Troisième motif pour lequel le Parti québécois a utilisé cette clause de dérogation expresse dans toutes les lois, à compter de 1982 et même rétroactivement jusqu'à 1975, c'est la notion de la fragilité de la société québécoise. Dans la conception péquiste, la nation québécoise, les gens qui demeurent au Québec, ce sont des gens fragiles; ils ont besoin de protection additionnelle. Nous avons besoin d'un repli sur nous. Nous avons, par conséquent, une peur d'autrui, une peur de l'étranger et l'étranger, bien entendu, c'est le reste du Canada.

Les trois objections que le chef de l'Opposition a soulignées dans l'article de la Presse du 18 mars 1986, Mme la Présidente, je vais les traiter à tour de rôle.
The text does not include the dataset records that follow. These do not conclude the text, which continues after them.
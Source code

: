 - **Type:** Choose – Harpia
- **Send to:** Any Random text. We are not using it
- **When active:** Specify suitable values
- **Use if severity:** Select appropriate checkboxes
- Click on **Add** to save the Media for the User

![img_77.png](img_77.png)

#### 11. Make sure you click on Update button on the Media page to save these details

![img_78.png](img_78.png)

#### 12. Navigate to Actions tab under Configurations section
Je pense qu'elles ne soutiennent pas une analyse minutieuse.

Premier point. Le chef de l'Opposition s'exprime: "La charte canadienne est incomplète et l'utilisation systématique de la clause dérogatoire permettait, en attendant tous les jugements des tribunaux, une certaine compatibilité des lois du Québec".
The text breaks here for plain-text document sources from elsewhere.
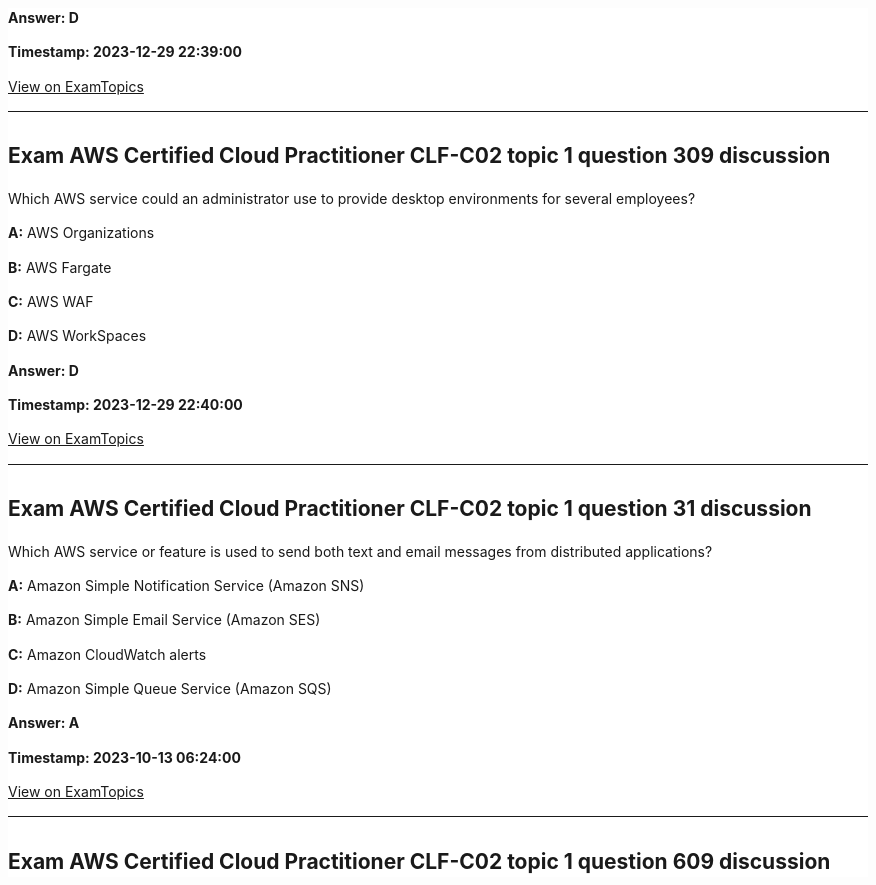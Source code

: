 
**Answer: D**

**Timestamp: 2023-12-29 22:39:00**

[View on ExamTopics](https://www.examtopics.com/discussions/amazon/view/129765-exam-aws-certified-cloud-practitioner-clf-c02-topic-1/)

----------------------------------------

## Exam AWS Certified Cloud Practitioner CLF-C02 topic 1 question 309 discussion

Which AWS service could an administrator use to provide desktop environments for several employees?

**A:** AWS Organizations

**B:** AWS Fargate

**C:** AWS WAF

**D:** AWS WorkSpaces



**Answer: D**

**Timestamp: 2023-12-29 22:40:00**

[View on ExamTopics](https://www.examtopics.com/discussions/amazon/view/129767-exam-aws-certified-cloud-practitioner-clf-c02-topic-1/)

----------------------------------------

## Exam AWS Certified Cloud Practitioner CLF-C02 topic 1 question 31 discussion

Which AWS service or feature is used to send both text and email messages from distributed applications?

**A:** Amazon Simple Notification Service (Amazon SNS)

**B:** Amazon Simple Email Service (Amazon SES)

**C:** Amazon CloudWatch alerts

**D:** Amazon Simple Queue Service (Amazon SQS)



**Answer: A**

**Timestamp: 2023-10-13 06:24:00**

[View on ExamTopics](https://www.examtopics.com/discussions/amazon/view/123480-exam-aws-certified-cloud-practitioner-clf-c02-topic-1/)

----------------------------------------

## Exam AWS Certified Cloud Practitioner CLF-C02 topic 1 question 609 discussion

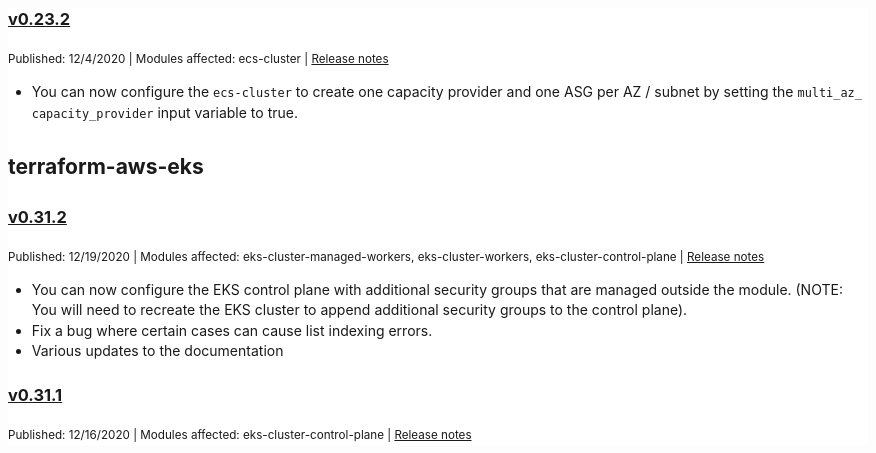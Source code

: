 

</div>


### [v0.23.2](https://github.com/gruntwork-io/terraform-aws-ecs/releases/tag/v0.23.2)

<p style={{marginTop: "-20px", marginBottom: "10px"}}>
  <small>Published: 12/4/2020 | Modules affected: ecs-cluster | <a href="https://github.com/gruntwork-io/terraform-aws-ecs/releases/tag/v0.23.2">Release notes</a></small>
</p>

<div style={{"overflow":"hidden","textOverflow":"ellipsis","display":"-webkit-box","WebkitLineClamp":10,"lineClamp":10,"WebkitBoxOrient":"vertical"}}>

  

- You  can now configure the `ecs-cluster` to create one capacity provider and one ASG per AZ / subnet by setting the `multi_az_capacity_provider` input variable to true.



</div>



## terraform-aws-eks


### [v0.31.2](https://github.com/gruntwork-io/terraform-aws-eks/releases/tag/v0.31.2)

<p style={{marginTop: "-20px", marginBottom: "10px"}}>
  <small>Published: 12/19/2020 | Modules affected: eks-cluster-managed-workers, eks-cluster-workers, eks-cluster-control-plane | <a href="https://github.com/gruntwork-io/terraform-aws-eks/releases/tag/v0.31.2">Release notes</a></small>
</p>

<div style={{"overflow":"hidden","textOverflow":"ellipsis","display":"-webkit-box","WebkitLineClamp":10,"lineClamp":10,"WebkitBoxOrient":"vertical"}}>

  

- You can now configure the EKS control plane with additional security groups that are managed outside the module. (NOTE: You will need to recreate the EKS cluster to append additional security groups to the control plane).
- Fix a bug where certain cases can cause list indexing errors.
- Various updates to the documentation



</div>


### [v0.31.1](https://github.com/gruntwork-io/terraform-aws-eks/releases/tag/v0.31.1)

<p style={{marginTop: "-20px", marginBottom: "10px"}}>
  <small>Published: 12/16/2020 | Modules affected: eks-cluster-control-plane | <a href="https://github.com/gruntwork-io/terraform-aws-eks/releases/tag/v0.31.1">Release notes</a></small>
</p>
L'affirmation est fausse et erronée, première des choses. La Charte canadienne des droits et libertés comporte plusieurs droits et libertés civils non inclus dans ceux du Québec: mobilité, circulation, et il y en a beaucoup d'autres également.
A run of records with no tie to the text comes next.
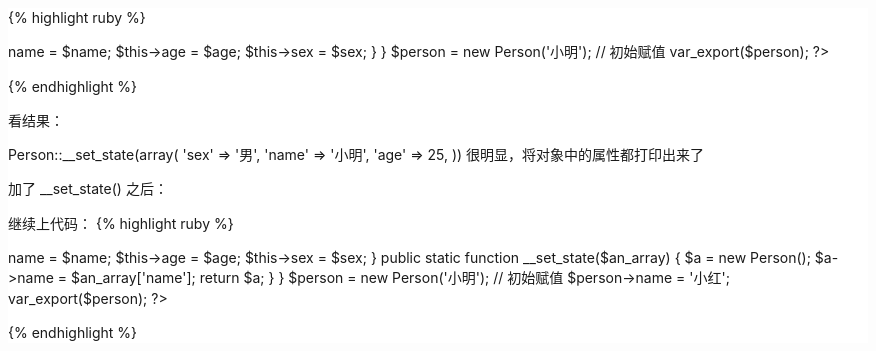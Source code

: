 {% highlight ruby %}
<?php
  class Person
  {
      public $sex;
      public $name;
      public $age;

      public function __construct($name="",  $age=25, $sex='男')
      {
          $this->name = $name;
          $this->age  = $age;
          $this->sex  = $sex;
      }

  }

  $person = new Person('小明'); // 初始赋值
  var_export($person);
  ?>
{% endhighlight %}

看结果：

Person::__set_state(array( 'sex' => '男', 'name' => '小明', 'age' => 25, ))
很明显，将对象中的属性都打印出来了

加了 __set_state() 之后：

继续上代码：
{% highlight ruby %}
<?php
  class Person
  {
      public $sex;
      public $name;
      public $age;

      public function __construct($name="",  $age=25, $sex='男')
      {
          $this->name = $name;
          $this->age  = $age;
          $this->sex  = $sex;
      }

      public static function __set_state($an_array)
      {
          $a = new Person();
          $a->name = $an_array['name'];
          return $a;
      }

  }

  $person = new Person('小明'); // 初始赋值
  $person->name = '小红';
  var_export($person);
  ?>
{% endhighlight %}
Deuxième point. La charte canadienne se conforme en tout point au modèle que tous les peuples occidentaux ont élaboré depuis des décennies. Nous pouvons retourner à la Magna Carta en 1215. Je pourrais, Mme la Présidente, vous faire une citation élogieuse de tous les États américains qui, à tour de rôle, à partir de 1606 avec la Virgine, la Nouvelle-Angleterre en 1620, le Massachussetts en 1629, le Maryland en 1632, le Connecticut en 1662, le Rhode Island en 1632, jusqu'à la Déclaration d'indépendance et également la charte constitutionnelle, ont l'inclusion et l'enchâssement dans leur constitution d'une Charte des droits et libertés de la personne.

Également, on nous dit qu'il est inutile d'attendre les décisions des tribunaux pour voir s'il y a incompatibilité parce que la thèse du Parti québécois, c'est que les tribunaux ne devraient pas être supérieurs à l'Assemblée nationale. Pourquoi nous sortir cet argument? Il ne tient pas. On nous dit: On va attendre les décisions des tribunaux. Mais la position de l'Opposition, c'est justement de dire: Non, nous voulons garder notre souveraineté à l'Assemblée nationale. L'argument ne tient pas, à sa face même.

Il y a également une erreur sur la notion d'incompatibilité. Alors que la théorie du Parti québécois est de rejeter la primauté des tribunaux, je voudrais citer un article de la Presse du samedi 5 mars 1983, où on parlait des fameuses poursuites de la loi 111. Je cite Louis Falardeau: "II faut aussi dire que cet article 28 n'est pas illégal, puisque les chartes canadienne et québécoise, par leurs articles 33 et 52, permettent expressément pareille dérogation. Mais il est certain qu'elle devrait être exceptionnelle, si on ne veut pas que nos chartes perdent leur caractère fondamental et deviennent des lois comme les autres." Il semble que le Parti québécois n'ait pas compris.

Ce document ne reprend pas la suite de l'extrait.